社会的な「成功レール」の崩壊、どんどん不確実になる未来、SNSにあふれる他人の「キラキラ」…。そんな中で、自分の「やりたいこと」がわからず戸惑う人が、世代を問わず増えています。本連載は、『「やりたいこと」はなくてもいい。』(ダイヤモンド社刊)の著者・しずかみちこさんが、やりたいことを無理に探さなくても、日々が充実し、迷いがなくなり、自分らしい「道」が自然に見えてくる方法を、本書から編集・抜粋して紹介します。

今の仕事、結果は出てるのに、なぜか楽しくない――そこから抜け出すために最も大事なことPhoto: Adobe Stock

楽しくない=「本当の自分」を活かしていない可能性

どうすれば「やりたいこと」を無理に探さなくても、毎日が有意義になり、自分の生きる意味がわかって、進むべき道が見えてくるのでしょうか。

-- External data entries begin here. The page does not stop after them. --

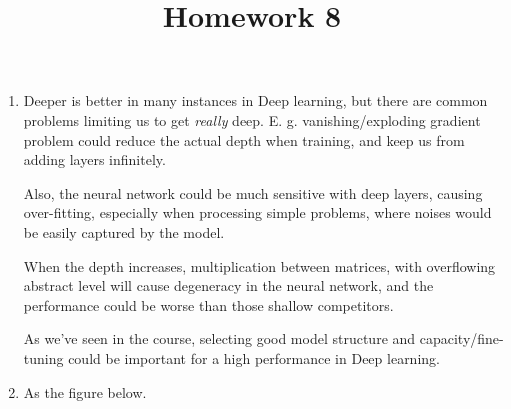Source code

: \documentclass[
]{article}
\author{}
\date{}
\begin{document}
\title{Homework 8}
\maketitle
\begin{enumerate}
\def\labelenumi{\arabic{enumi}.}
\item
  Deeper is better in many instances in Deep learning, but there are
  common problems limiting us to get \emph{really} deep. E. g. 
  vanishing/exploding gradient problem could reduce the actual depth when
  training, and keep us from adding layers infinitely.

  Also, the neural network could be much sensitive with deep layers,
  causing over-fitting, especially when processing simple problems,
  where noises would be easily captured by the model.

  When the depth increases, multiplication between matrices, with
  overflowing abstract level will cause degeneracy in the neural
  network, and the performance could be worse than those shallow
  competitors.

  As we've seen in the course, selecting good model structure and
  capacity/fine-tuning could be important for a high performance in
  Deep learning.
\item
  As the figure below.
  \begin{figure}[ht]
    \centering
\end{figure}
\end{enumerate}
\end{document}
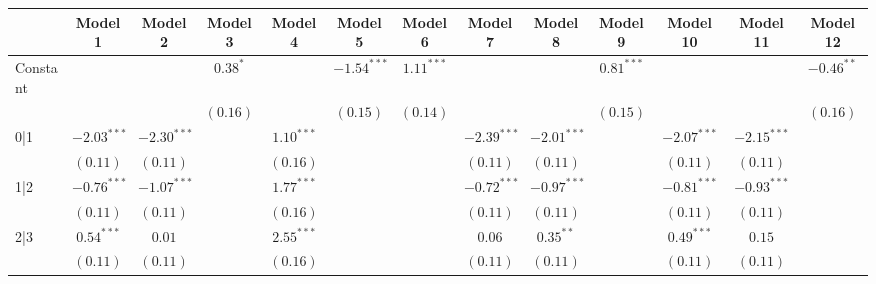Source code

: 
\usepackage{booktabs}
\usepackage{threeparttable}

\begin{table}
\begin{center}
\begin{threeparttable}
\begin{tabular}{l c c c c c c c c c c c c}
\toprule
 & Model 1 & Model 2 & Model 3 & Model 4 & Model 5 & Model 6 & Model 7 & Model 8 & Model 9 & Model 10 & Model 11 & Model 12 \\
\midrule
Constant                        &               &               & $0.38^{*}$    &              & $-1.54^{***}$ & $1.11^{***}$  &               &               & $0.81^{***}$  &               &               & $-0.46^{**}$  \\
                                &               &               & $(0.16)$      &              & $(0.15)$      & $(0.14)$      &               &               & $(0.15)$      &               &               & $(0.16)$      \\
0|1                             & $-2.03^{***}$ & $-2.30^{***}$ &               & $1.10^{***}$ &               &               & $-2.39^{***}$ & $-2.01^{***}$ &               & $-2.07^{***}$ & $-2.15^{***}$ &               \\
                                & $(0.11)$      & $(0.11)$      &               & $(0.16)$     &               &               & $(0.11)$      & $(0.11)$      &               & $(0.11)$      & $(0.11)$      &               \\
1|2                             & $-0.76^{***}$ & $-1.07^{***}$ &               & $1.77^{***}$ &               &               & $-0.72^{***}$ & $-0.97^{***}$ &               & $-0.81^{***}$ & $-0.93^{***}$ &               \\
                                & $(0.11)$      & $(0.11)$      &               & $(0.16)$     &               &               & $(0.11)$      & $(0.11)$      &               & $(0.11)$      & $(0.11)$      &               \\
2|3                             & $0.54^{***}$  & $0.01$        &               & $2.55^{***}$ &               &               & $0.06$        & $0.35^{**}$   &               & $0.49^{***}$  & $0.15$        &               \\
                                & $(0.11)$      & $(0.11)$      &               & $(0.16)$     &               &               & $(0.11)$      & $(0.11)$      &               & $(0.11)$      & $(0.11)$      &               \\

\end{tabular}
\end{threeparttable}
\end{center}
\end{table}
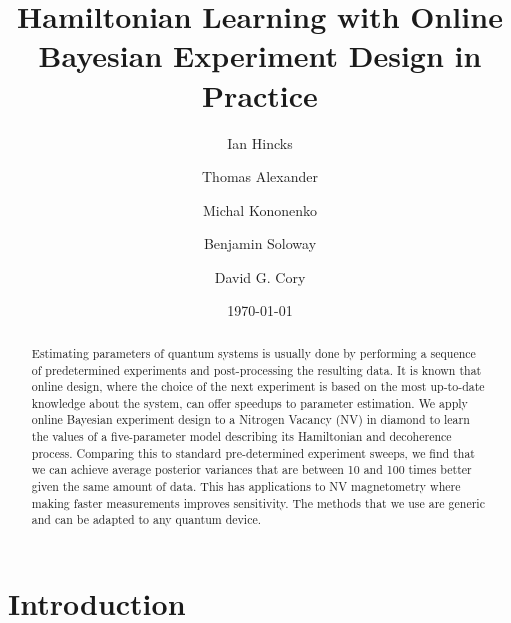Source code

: \documentclass[aps,nofootinbib,twocolumn,superscriptaddress]{revtex4}
\begin{document}
\title{Hamiltonian Learning with Online Bayesian Experiment Design in Practice}

\author{Ian Hincks}
\affilUWAMath
\affilIQC

\author{Thomas Alexander}
\affilUWPhys
\affilIQC

\author{Michal Kononenko}
\affilIQC
\affilUWChemEng

\author{Benjamin Soloway}
\affilIQC
\affilHaverford

\author{David G. Cory}
\affilUWChem
\affilIQC
\affilPI
\affilCIFAR


\date{\today}

\begin{abstract}
Estimating parameters of quantum systems is usually done by performing
a sequence of predetermined experiments and post-processing the resulting data.
It is known that online design, where the
choice of the next experiment is based on
the most up-to-date knowledge about the system,
can offer speedups to parameter estimation.
We apply online Bayesian experiment design to a Nitrogen
Vacancy (NV) in diamond to learn the values of a
five-parameter model describing its Hamiltonian and decoherence process.
Comparing this to standard pre-determined experiment sweeps,
we find that we can achieve average posterior variances that are
between 10 and 100 times better given the same amount of data.
This has applications to NV magnetometry where making faster measurements
improves sensitivity.
The methods that we use are generic and can be
adapted to any quantum device.
\end{abstract}

\maketitle




\section{Introduction}
\label{sec:intro}
\end{document}
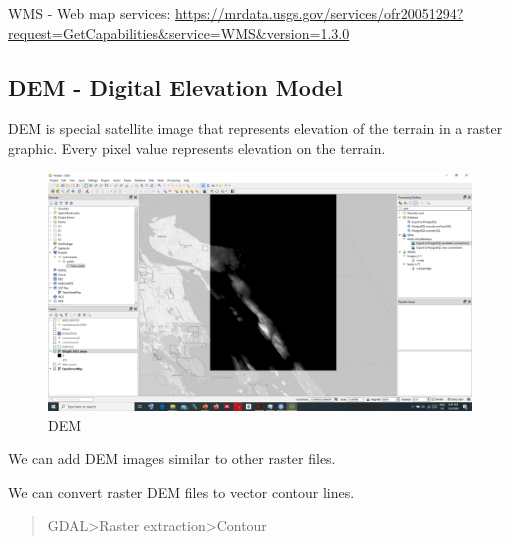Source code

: \documentclass[
]{book}
\begin{document}
WMS - Web map services:
\url{https://mrdata.usgs.gov/services/ofr20051294?request=GetCapabilities\&service=WMS\&version=1.3.0}

\hypertarget{dem---digital-elevation-model}{%
\subsection{DEM - Digital Elevation Model}\label{dem---digital-elevation-model}}

DEM is special satellite image that represents elevation of the terrain in a raster graphic. Every pixel value represents elevation on the terrain.

\begin{figure}
\centering
\includegraphics{Images/DEM.png}
\caption{DEM}
\end{figure}

We can add DEM images similar to other raster files.

We can convert raster DEM files to vector contour lines.

\begin{quote}
GDAL\textgreater Raster extraction\textgreater Contour
\end{quote}
\end{document}
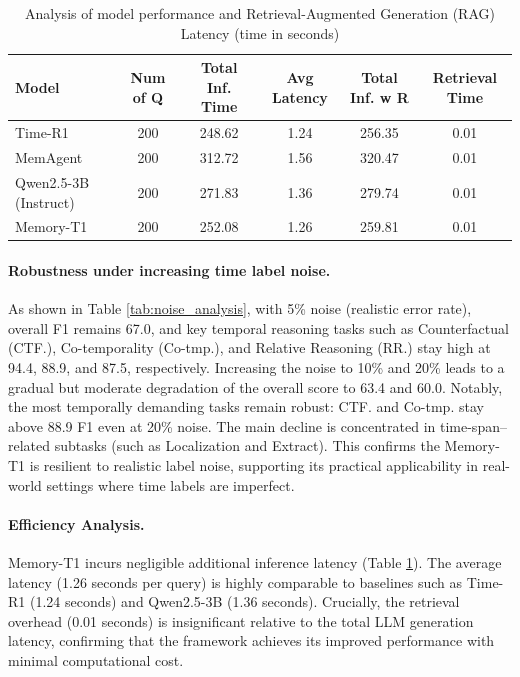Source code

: \documentclass{article} %
\begin{document}
\begin{table}[t]
\centering
\caption{Analysis of model performance and Retrieval-Augmented Generation (RAG) Latency (time in seconds)}
\setlength{\tabcolsep}{5pt} %
\small %
\begin{tabular}{lccccc}
\toprule
\textbf{Model} &
\textbf{Num of Q} &
\textbf{Total Inf. Time} &
\textbf{Avg Latency} &
\textbf{Total Inf. w R} &
\textbf{Retrieval Time} \\
\midrule
Time-R1 & 200 & 248.62 & 1.24 & 256.35 & 0.01 \\
MemAgent  & 200 & 312.72 & 1.56 & 320.47 & 0.01 \\
Qwen2.5-3B (Instruct)  & 200 & 271.83 & 1.36 & 279.74 & 0.01 \\
Memory-T1  & 200 & 252.08 & 1.26 & 259.81 & 0.01 \\
\bottomrule
\end{tabular}
\label{tab:efficiency_analysis}
\end{table}

\paragraph{Robustness under increasing time label noise.} As shown in Table \ref{tab:noise_analysis}, with 5\% noise (realistic error rate), overall F1 remains 67.0, and key temporal reasoning tasks such as Counterfactual (CTF.), Co-temporality (Co-tmp.), and Relative Reasoning (RR.) stay high at 94.4, 88.9, and 87.5, respectively. Increasing the noise to 10\% and 20\% leads to a gradual but moderate degradation of the overall score to 63.4 and 60.0. Notably, the most temporally demanding tasks remain robust: CTF. and Co-tmp. stay above 88.9 F1 even at 20\% noise. The main decline is concentrated in time-span–related subtasks (such as Localization and Extract). This confirms the Memory-T1 is resilient to realistic label noise, supporting its practical applicability in real-world settings where time labels are imperfect.

\paragraph{Efficiency Analysis.} Memory-T1 incurs negligible additional inference latency (Table \ref{tab:efficiency_analysis}). The average latency (1.26 seconds per query) is highly comparable to baselines such as Time-R1 (1.24 seconds) and Qwen2.5-3B (1.36 seconds). Crucially, the retrieval overhead (0.01 seconds) is insignificant relative to the total LLM generation latency, confirming that the framework achieves its improved performance with minimal computational cost.
\end{document}
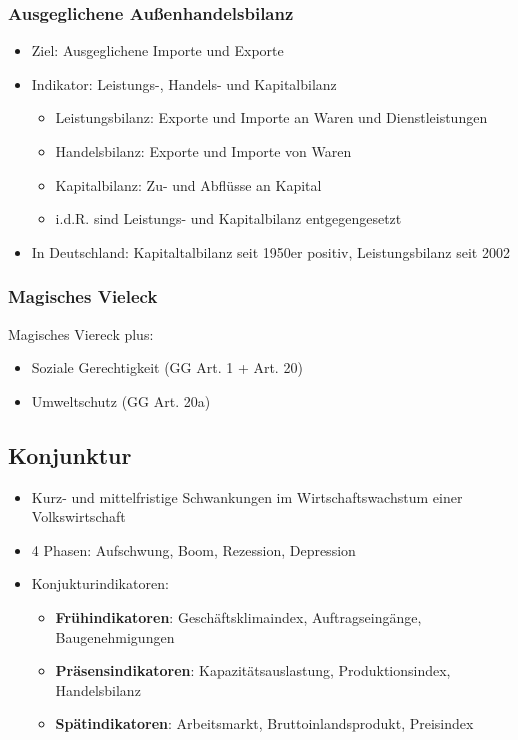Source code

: \documentclass[titlepage,parskip=half]{scrartcl}
\begin{document}
\subsubsection{Ausgeglichene Außenhandelsbilanz}
\begin{itemize}
    \item Ziel: Ausgeglichene Importe und Exporte
    \item Indikator: Leistungs-, Handels- und Kapitalbilanz
    \begin{itemize}
        \item Leistungsbilanz: Exporte und Importe an Waren und Dienstleistungen 
        \item Handelsbilanz: Exporte und Importe von Waren
        \item Kapitalbilanz: Zu- und Abflüsse an Kapital
        \item i.d.R. sind Leistungs- und Kapitalbilanz entgegengesetzt
    \end{itemize}
    \item In Deutschland: Kapitaltalbilanz seit 1950er positiv, Leistungsbilanz seit 2002
\end{itemize}

\subsubsection{Magisches Vieleck}
Magisches Viereck plus:
\begin{itemize}
    \item Soziale Gerechtigkeit (GG Art. 1 + Art. 20)
    \item Umweltschutz (GG Art. 20a)
\end{itemize}

\subsection{Konjunktur}
\begin{itemize}
    \item Kurz- und mittelfristige Schwankungen im Wirtschaftswachstum einer Volkswirtschaft
    \item 4 Phasen: Aufschwung, Boom, Rezession, Depression
    \item Konjukturindikatoren:
    \begin{itemize}
        \item \textbf{Frühindikatoren}: Geschäftsklimaindex, Auftragseingänge, Baugenehmigungen
        \item \textbf{Präsensindikatoren}: Kapazitätsauslastung, Produktionsindex, Handelsbilanz
        \item \textbf{Spätindikatoren}: Arbeitsmarkt, Bruttoinlandsprodukt, Preisindex
    \end{itemize}
\end{itemize}
\end{document}
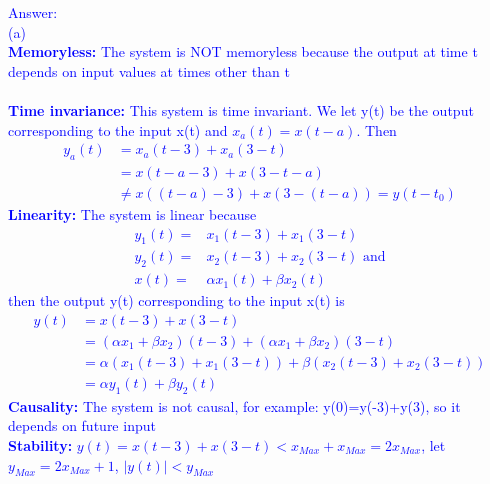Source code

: \documentclass[12pt,a4paper]{article}
\begin{document}
\begin{tcolorbox}
\normalsize
\textcolor{blue}{Answer:\\
(a) \\
\textbf{Memoryless:} The system is NOT memoryless because the output at time t depends on input values at times other than t\\ \\
\textbf{Time invariance:} This system is time invariant. We let y(t) be the output corresponding to the input x(t) and $x_a(t)=x(t-a)$. Then
\begin{equation*}
    \begin{aligned}
        y_a(t)&=x_a(t-3)+x_a(3-t)\\
        &=x(t-a-3)+x(3-t-a)\\
        &\neq x((t-a)-3)+x(3-(t-a))=y(t-t_0)
    \end{aligned}
\end{equation*}
\textbf{Linearity:} The system is linear because
\begin{equation*}    
    \begin{aligned}
        y_1(t)=&x_1(t-3)+x_1(3-t)\\
        y_2(t)=&x_2(t-3)+x_2(3-t)\text{ and}\\
        x(t)=&\alpha x_1(t)+\beta x_2(t)
    \end{aligned}
\end{equation*}
then the output y(t) corresponding to the input x(t) is
\begin{equation*}
    \begin{aligned}
        y(t)&=x(t-3)+x(3-t)\\
        &=(\alpha x_1+\beta x_2)(t-3)+(\alpha x_1+\beta x_2)(3-t)\\
        &=\alpha(x_1(t-3)+x_1(3-t))+\beta(x_2(t-3)+x_2(3-t))\\
        &=\alpha y_1(t)+\beta y_2(t)
    \end{aligned}
\end{equation*}
\textbf{Causality:} The system is not causal, for example: y(0)=y(-3)+y(3), so it depends on future input\\
\textbf{Stability:} $y(t)=x(t-3)+x(3-t)<x_{Max}+x_{Max}=2x_{Max}$, let $y_{Max}=2x_{Max}+1$, $|y(t)|<y_{Max}$
}
\end{tcolorbox}
\end{document}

そのために最も大事なことは、私たちが本来持って生まれた「本当の自分」に気づき、それを活かして生きることです。

本当の自分とは、持って生まれた「強み」が最大限に発揮された状態を指します。

前述した通り、私のセッションのクライアントは「自分のやりたいことも、好きなこともわからない」と悩んでいる方が多いのですが、彼、彼女らに「あなたの強みはこれではないですか」とお伝えすると、「そういえば、前から興味を持っていました!」「言われてみれば、とても好きです!」という答えが返ってきます。

また「今やっていることは、いい結果は出ているけれど、なぜか楽しくない」という方のお話を聞くと、皆さん自分の強みとは違うことをやっています。自分の強みに沿ったことは心が求めていて、強みと違うことは楽しくないのです。

「好きなこと」や「価値観」と密接に結びつく「強み」

人は、本来の強みに沿わない活動を続けていると、不自然さや違和感を感じます。

物を作ることに強みをもつ人が単調な事務仕事を強いられると、どこかしっくりこない感覚をもちます。「今の仕事はやりたいことじゃない。でもやりたいこともわからない」という感覚は、強みを活かして、本当の自分を生きたいという欲求の表れです。

また、強みは、自分の価値観とも結びついています。

例えば、「すぐに行動できる」という強みがある人は「行動することに価値がある」と言います。この強みがない人は、無理して行動し、結果が出たとしても疲れ果ててしまって「もうやりたくない……」と思うため、「行動することに価値がある」という価値観に疑問を抱きます。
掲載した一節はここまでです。